Where a line of the data below has the string "Windows", copy that line.

++++++++++

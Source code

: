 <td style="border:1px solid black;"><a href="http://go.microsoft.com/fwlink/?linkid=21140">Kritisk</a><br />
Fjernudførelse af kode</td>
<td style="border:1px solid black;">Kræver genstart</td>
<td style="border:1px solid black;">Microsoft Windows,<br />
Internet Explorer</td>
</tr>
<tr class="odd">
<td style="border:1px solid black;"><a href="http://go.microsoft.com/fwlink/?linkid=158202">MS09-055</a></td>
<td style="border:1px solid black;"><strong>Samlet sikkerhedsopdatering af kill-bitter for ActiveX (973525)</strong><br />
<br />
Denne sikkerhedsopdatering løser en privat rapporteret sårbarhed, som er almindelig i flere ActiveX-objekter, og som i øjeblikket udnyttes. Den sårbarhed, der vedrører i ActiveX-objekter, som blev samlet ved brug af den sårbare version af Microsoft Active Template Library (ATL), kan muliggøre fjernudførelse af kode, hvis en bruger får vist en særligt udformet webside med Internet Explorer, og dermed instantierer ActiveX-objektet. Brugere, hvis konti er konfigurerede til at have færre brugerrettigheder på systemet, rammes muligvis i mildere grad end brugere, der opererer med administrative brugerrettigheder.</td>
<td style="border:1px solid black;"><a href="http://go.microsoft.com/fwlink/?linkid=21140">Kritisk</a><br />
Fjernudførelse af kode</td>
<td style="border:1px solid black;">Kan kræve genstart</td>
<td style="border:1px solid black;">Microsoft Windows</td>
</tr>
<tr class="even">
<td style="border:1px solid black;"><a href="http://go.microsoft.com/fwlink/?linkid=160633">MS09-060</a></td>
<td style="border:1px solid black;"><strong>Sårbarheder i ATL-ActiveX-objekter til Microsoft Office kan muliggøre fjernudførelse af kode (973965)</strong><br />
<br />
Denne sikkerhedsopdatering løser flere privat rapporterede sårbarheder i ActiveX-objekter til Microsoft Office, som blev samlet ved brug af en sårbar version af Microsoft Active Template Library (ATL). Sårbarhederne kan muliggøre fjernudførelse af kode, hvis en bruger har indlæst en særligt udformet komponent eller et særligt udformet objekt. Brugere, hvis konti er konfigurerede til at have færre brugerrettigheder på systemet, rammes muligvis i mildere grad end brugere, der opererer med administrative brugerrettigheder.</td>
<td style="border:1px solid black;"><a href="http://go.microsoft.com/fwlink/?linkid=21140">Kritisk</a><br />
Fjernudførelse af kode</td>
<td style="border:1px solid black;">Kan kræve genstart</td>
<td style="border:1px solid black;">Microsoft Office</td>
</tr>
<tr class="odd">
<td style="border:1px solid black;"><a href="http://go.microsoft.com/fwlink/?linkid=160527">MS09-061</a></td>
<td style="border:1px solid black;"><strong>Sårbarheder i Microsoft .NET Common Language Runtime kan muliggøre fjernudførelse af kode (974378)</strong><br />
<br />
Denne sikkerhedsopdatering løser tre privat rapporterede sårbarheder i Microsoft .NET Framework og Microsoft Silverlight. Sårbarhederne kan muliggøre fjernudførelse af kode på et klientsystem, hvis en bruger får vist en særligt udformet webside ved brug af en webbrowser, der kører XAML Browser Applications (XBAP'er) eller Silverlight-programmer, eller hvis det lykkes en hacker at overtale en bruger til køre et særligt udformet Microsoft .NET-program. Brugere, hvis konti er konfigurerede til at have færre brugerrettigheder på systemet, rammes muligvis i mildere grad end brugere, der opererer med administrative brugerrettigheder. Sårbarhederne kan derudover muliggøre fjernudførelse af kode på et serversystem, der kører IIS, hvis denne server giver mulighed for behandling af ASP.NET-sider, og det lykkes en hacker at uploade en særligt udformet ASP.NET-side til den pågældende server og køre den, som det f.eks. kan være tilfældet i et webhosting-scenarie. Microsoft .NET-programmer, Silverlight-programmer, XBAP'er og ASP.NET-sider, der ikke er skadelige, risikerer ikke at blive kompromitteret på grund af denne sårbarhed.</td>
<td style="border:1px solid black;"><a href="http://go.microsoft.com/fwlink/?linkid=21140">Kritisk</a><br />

++++++++++

**Completed task**
<td style="border:1px solid black;">Microsoft Windows,<br />
<td style="border:1px solid black;">Microsoft Windows</td>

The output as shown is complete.